> _EXERCISE_
Return, from the listing below, each line where the word "nucleotides" appears.

*** Opening SOURCE DATA ***

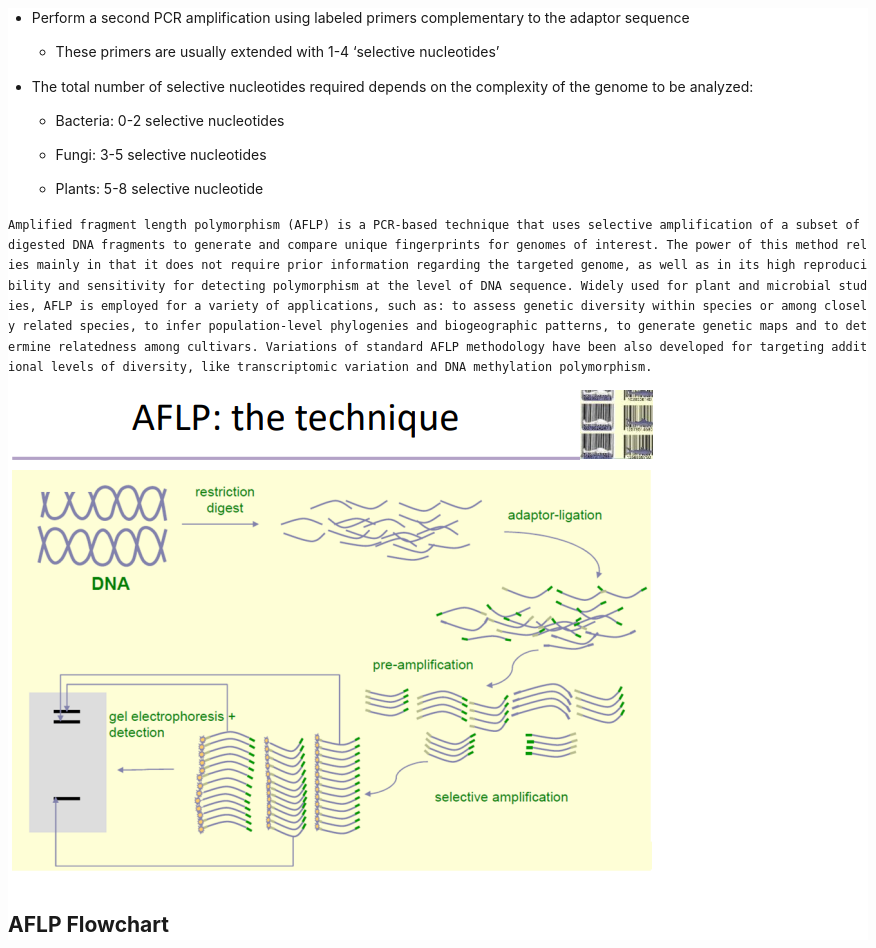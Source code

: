   + Perform a second PCR amplification using labeled primers complementary to the adaptor sequence
  
    + These primers are usually extended with 1-4 ‘selective nucleotides’
    
  + The total number of selective nucleotides required depends on the complexity of the genome to be analyzed:
  
    + Bacteria: 0-2 selective nucleotides
    
    + Fungi: 3-5 selective nucleotides
    
    + Plants: 5-8 selective nucleotide

```Markdown
Amplified fragment length polymorphism (AFLP) is a PCR-based technique that uses selective amplification of a subset of digested DNA fragments to generate and compare unique fingerprints for genomes of interest. The power of this method relies mainly in that it does not require prior information regarding the targeted genome, as well as in its high reproducibility and sensitivity for detecting polymorphism at the level of DNA sequence. Widely used for plant and microbial studies, AFLP is employed for a variety of applications, such as: to assess genetic diversity within species or among closely related species, to infer population-level phylogenies and biogeographic patterns, to generate genetic maps and to determine relatedness among cultivars. Variations of standard AFLP methodology have been also developed for targeting additional levels of diversity, like transcriptomic variation and DNA methylation polymorphism.
```

![AFLP_Technique](image-35.png)

## AFLP Flowchart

*** Closing SOURCE DATA ***

> _SOLUTION TO THIS TASK_
    + These primers are usually extended with 1-4 ‘selective nucleotides’
  + The total number of selective nucleotides required depends on the complexity of the genome to be analyzed:
    + Bacteria: 0-2 selective nucleotides
    + Fungi: 3-5 selective nucleotides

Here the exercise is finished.